UR sets squash soaring
Engineering students pitch pumpkins for the fun of science

Pumpkin

”Pumpkinators” Paul Heller, left, James Nitschke (out of view), Abe Reinhart, Andy Nitschke, Greg Trusso and Chirag Rao catapult a pumpkin in UR competition. One of their launches flew 211 feet. The pumpkin launch was the work of the campus chapter of the American Society of Mechanical Engineers.


(November 12, 2002) — ”Pthabt.”
That is the sound of a pumpkin smacking the ground in a shower of seeds and guts.
That is the sound of science.
Pumpkins were slung, pitched and launched skyward by the dozens Monday at University of Rochester as the campus chapter of the American Society of Mechanical Engineers put together its first-ever Jack-O-Launcher competition.

“It’s a way to get engineering out of the classroom,” said Dan Nathan-Roberts, 20, a mechanical engineering major from Berkeley, Calif. “We just thought it’d be fun.”

The rules were simple -- devise a contraption that would send a pumpkin flying.

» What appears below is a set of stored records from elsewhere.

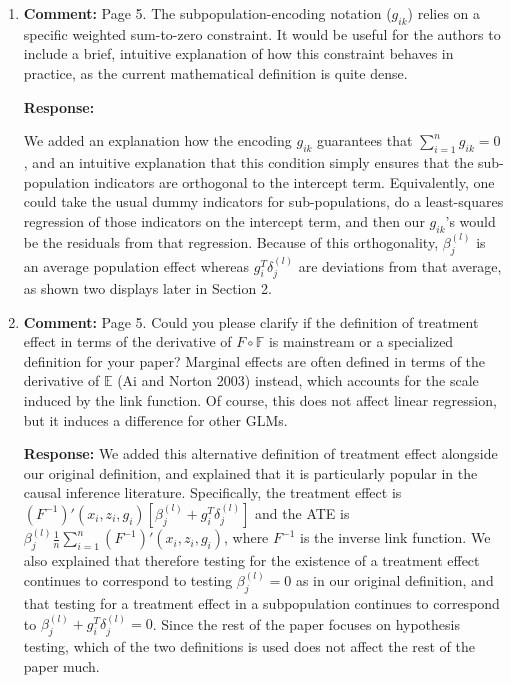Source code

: \documentclass[11pt, a4paper]{article}
\newcommand{\reply}{\vspace{0.3cm} \noindent \textbf{Response:} {\it }}
\begin{document}
\begin{enumerate}[leftmargin=*]

\item \textbf{Comment:} Page 5. The subpopulation-encoding notation ($g_{ik}$) relies on a specific weighted sum-to-zero constraint. It would be useful for the authors to include a brief, intuitive explanation of how this constraint behaves in practice, as the current mathematical definition is quite dense.

\reply

We added an explanation how the encoding $g_{ik}$ guarantees that $\sum_{i=1}^n g_{ik}=0$, and an intuitive explanation that this condition simply ensures that the sub-population indicators are orthogonal to the intercept term. Equivalently, one could take the usual dummy indicators for sub-populations, do a least-squares regression of those indicators on the intercept term, and then our $g_{ik}$'s would be the residuals from that regression.
Because of this orthogonality, $\beta_j^{(l)}$ is an average population effect whereas $g_i^T \delta_j^{(l)}$ are deviations from that average, as shown two displays later in Section 2.

\vspace{0.5cm}


\item \textbf{Comment:} Page 5. Could you please clarify if the definition of treatment effect in terms of the derivative of $F\circ\mathbb{F}$ is mainstream or a specialized definition for your paper? Marginal effects are often defined in terms of the derivative of $\mathbb{E}$ (Ai and Norton 2003) instead, which accounts for the scale induced by the link function. Of course, this does not affect linear regression, but it induces a difference for other GLMs.

\reply We added this alternative definition of treatment effect alongside our original definition, and explained that it is particularly popular in the causal inference literature. Specifically, the treatment effect is $(F^{-1})' (x_i, z_i, g_i) [ \beta_j^{(l)} + g_i^T \delta_j^{(l)} ]$ and the ATE is $\beta_j^{(l)} \frac{1}{n} \sum_{i=1}^n (F^{-1})' (x_i, z_i, g_i)$, where $F^{-1}$ is the inverse link function.
We also explained that therefore testing for the existence of a treatment effect continues to correspond to testing $\beta_j^{(l)}=0$ as in our original definition, and that testing for a treatment effect in a subpopulation continues to correspond to $\beta_j^{(l)} + g_i^T \delta_j^{(l)} =0$.
Since the rest of the paper focuses on hypothesis testing, which of the two definitions is used does not affect the rest of the paper much.



\end{enumerate}
\end{document}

No chemical propulsion allowed, so the grassy quadrangle outside UR’s Wilson Commons was lined with an array of various catapults bristling with combinations of springs, elastic and weights.

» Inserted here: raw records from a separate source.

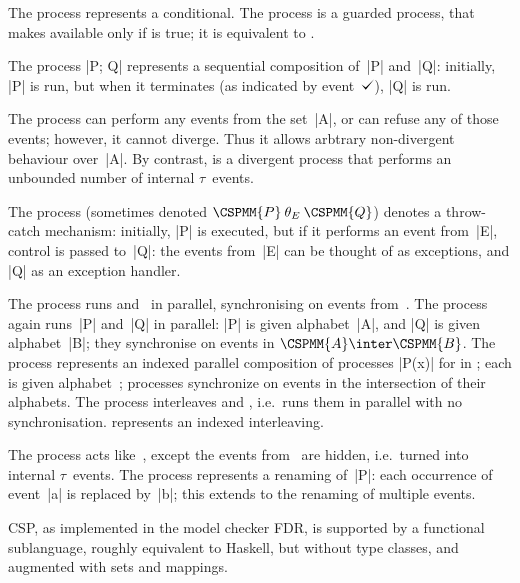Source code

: The process  represents a conditional. 
The process  is a guarded process, that makes  available
only if  is true; it is equivalent to .

The process |P; Q| represents a sequential composition of~|P| and~|Q|:
initially, |P| is run, but when it terminates (as indicated by event~$\tick$),
|Q| is run. 

The process  can perform any events from the set~|A|, or can
refuse any of those events; however, it cannot diverge.  Thus it allows
arbtrary non-divergent behaviour over~|A|.  By contrast,  is a
divergent process that performs an unbounded number of internal $\tau$~events.

The process \CSPM{P [|E|> Q} 
(sometimes denoted $\CSPMM{P} \mathbin{\theta_E} \CSPMM{Q}$) denotes a
  throw-catch mechanism: initially, |P| is executed, but if it performs an
  event from~|E|, control is passed to~|Q|: the events from~|E| can be thought
  of as exceptions, and |Q| as an exception handler.

The process  runs  and~ in parallel,
synchronising on events from~.  The process  again
runs~|P| and~|Q| in parallel: |P| is given alphabet~|A|, and |Q| is given
alphabet~|B|; they synchronise on events in $\CSPMM{A} \inter \CSPMM{B}$.
%
The process  represents an indexed parallel composition of processes |P(x)| for
 in ; each  is given alphabet~;
processes synchronize on events in the intersection of their alphabets.
The process  interleaves  and , i.e.\ runs them
in parallel with no synchronisation.   represents an
indexed interleaving.

The process  acts like~, except the events from~
are hidden, i.e.~turned into internal $\tau$~events.  
%
The process  represents a renaming of~|P|: each occurrence of
event~|a| is replaced by~|b|; this extends to the renaming of multiple
events. 

CSP, as implemented in the model checker FDR, is supported by a functional
sublanguage, roughly equivalent to Haskell, but without type classes, and
augmented with sets and mappings.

“It’s the simplest thing we could come up with,” said Ben Sternberg, 21, a senior from Owego, Tioga County, as he looked at a contraption of wood and bungee cords.

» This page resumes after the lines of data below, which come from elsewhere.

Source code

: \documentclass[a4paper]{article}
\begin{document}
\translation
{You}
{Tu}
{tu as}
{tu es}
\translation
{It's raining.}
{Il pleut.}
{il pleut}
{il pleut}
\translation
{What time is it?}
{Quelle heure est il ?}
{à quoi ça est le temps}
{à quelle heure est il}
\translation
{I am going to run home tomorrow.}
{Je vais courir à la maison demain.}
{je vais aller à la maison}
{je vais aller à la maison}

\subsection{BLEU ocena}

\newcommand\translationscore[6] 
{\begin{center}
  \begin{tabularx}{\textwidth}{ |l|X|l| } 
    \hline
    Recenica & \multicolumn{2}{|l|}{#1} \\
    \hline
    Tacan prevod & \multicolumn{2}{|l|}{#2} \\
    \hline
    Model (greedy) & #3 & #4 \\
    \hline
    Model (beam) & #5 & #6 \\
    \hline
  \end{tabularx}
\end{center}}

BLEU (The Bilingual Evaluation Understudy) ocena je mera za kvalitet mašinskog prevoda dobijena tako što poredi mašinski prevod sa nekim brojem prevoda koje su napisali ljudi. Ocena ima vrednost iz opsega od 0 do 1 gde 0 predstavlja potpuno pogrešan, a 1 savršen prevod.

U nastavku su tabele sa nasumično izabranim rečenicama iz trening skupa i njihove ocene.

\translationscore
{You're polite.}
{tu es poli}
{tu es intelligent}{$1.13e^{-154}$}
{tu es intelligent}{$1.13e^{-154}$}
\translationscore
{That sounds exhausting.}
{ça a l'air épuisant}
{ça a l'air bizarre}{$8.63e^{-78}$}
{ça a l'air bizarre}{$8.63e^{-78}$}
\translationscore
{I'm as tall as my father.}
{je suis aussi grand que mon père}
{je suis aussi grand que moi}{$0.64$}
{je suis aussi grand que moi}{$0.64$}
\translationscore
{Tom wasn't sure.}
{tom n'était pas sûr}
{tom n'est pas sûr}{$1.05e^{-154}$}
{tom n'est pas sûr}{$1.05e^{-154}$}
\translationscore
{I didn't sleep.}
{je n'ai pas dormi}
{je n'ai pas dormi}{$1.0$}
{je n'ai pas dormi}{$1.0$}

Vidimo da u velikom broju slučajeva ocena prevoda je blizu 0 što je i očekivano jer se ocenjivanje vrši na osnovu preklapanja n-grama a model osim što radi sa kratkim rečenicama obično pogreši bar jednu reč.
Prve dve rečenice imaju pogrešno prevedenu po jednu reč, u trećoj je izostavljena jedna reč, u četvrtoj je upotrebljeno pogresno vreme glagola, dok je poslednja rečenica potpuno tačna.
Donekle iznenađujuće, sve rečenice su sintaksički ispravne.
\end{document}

At the other end of the spectrum was the stealth bomber-like launcher of sleek black steel and rubber tubing put together by four staffers at UR’s instrument machine shop. “It’s engineering on the run,” said Ken Adams of Conesus, a 27-year UR employee.

Some pumpkins flew in high, graceful arcs before shattering on the ground below. A few barely cleared their launchers. And the occasional pumpkin rolled across the lawn like a big, lumpy bocce ball.

“If we’d just got to the stairs, it would have just gone,” said Greg Trusso, 11, of Pittsford, gesturing to his team’s pumpkin that rolled 70 yards across the quad and into the side of a nearby dorm building, not far from a staircase leading deeper into campus. His team was made up of family and friends of one UR engineering professor.

Also competing were two teams of students from area high schools, brought there by a state-funded pre-engineering program run by UR and the Baden Street Settlement. The goal is to get minority youths interested in science and engineering.

Engineering “sounds fun because I like math a lot,” said Reggie Jones, 14, a freshman at East High School in Rochester. “And there’s a lot of math.”